Required action
Please return every line from the entries that has the string "falhas" in it.

Material for the task
┏━━

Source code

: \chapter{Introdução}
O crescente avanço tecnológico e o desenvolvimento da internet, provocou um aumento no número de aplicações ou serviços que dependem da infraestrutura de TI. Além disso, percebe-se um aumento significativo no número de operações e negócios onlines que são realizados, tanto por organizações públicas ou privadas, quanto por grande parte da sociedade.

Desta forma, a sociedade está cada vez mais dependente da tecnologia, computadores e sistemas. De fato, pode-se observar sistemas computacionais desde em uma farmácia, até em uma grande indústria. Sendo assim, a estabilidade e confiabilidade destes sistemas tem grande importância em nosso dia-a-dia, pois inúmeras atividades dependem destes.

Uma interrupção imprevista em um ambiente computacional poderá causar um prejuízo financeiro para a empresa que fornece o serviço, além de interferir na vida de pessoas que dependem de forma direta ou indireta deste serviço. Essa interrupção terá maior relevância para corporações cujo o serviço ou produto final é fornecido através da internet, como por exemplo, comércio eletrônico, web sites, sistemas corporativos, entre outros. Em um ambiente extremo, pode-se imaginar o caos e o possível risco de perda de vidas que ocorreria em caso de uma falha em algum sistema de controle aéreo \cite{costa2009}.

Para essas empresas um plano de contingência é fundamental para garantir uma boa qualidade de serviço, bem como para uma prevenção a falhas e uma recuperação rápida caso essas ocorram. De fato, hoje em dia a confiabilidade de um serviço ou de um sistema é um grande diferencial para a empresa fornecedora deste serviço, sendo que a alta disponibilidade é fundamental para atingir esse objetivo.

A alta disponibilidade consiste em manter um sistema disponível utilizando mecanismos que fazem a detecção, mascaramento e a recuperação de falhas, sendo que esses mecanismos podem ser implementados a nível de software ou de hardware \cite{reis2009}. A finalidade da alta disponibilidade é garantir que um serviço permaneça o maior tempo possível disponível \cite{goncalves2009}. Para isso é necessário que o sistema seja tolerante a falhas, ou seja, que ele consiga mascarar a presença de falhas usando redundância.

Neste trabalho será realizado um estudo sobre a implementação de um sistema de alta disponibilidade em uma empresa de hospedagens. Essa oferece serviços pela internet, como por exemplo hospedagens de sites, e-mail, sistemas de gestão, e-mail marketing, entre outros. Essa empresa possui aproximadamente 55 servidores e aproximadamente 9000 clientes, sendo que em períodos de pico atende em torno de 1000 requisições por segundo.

┗━━

Response below
Para essas empresas um plano de contingência é fundamental para garantir uma boa qualidade de serviço, bem como para uma prevenção a falhas e uma recuperação rápida caso essas ocorram. De fato, hoje em dia a confiabilidade de um serviço ou de um sistema é um grande diferencial para a empresa fornecedora deste serviço, sendo que a alta disponibilidade é fundamental para atingir esse objetivo.
A alta disponibilidade consiste em manter um sistema disponível utilizando mecanismos que fazem a detecção, mascaramento e a recuperação de falhas, sendo que esses mecanismos podem ser implementados a nível de software ou de hardware \cite{reis2009}. A finalidade da alta disponibilidade é garantir que um serviço permaneça o maior tempo possível disponível \cite{goncalves2009}. Para isso é necessário que o sistema seja tolerante a falhas, ou seja, que ele consiga mascarar a presença de falhas usando redundância.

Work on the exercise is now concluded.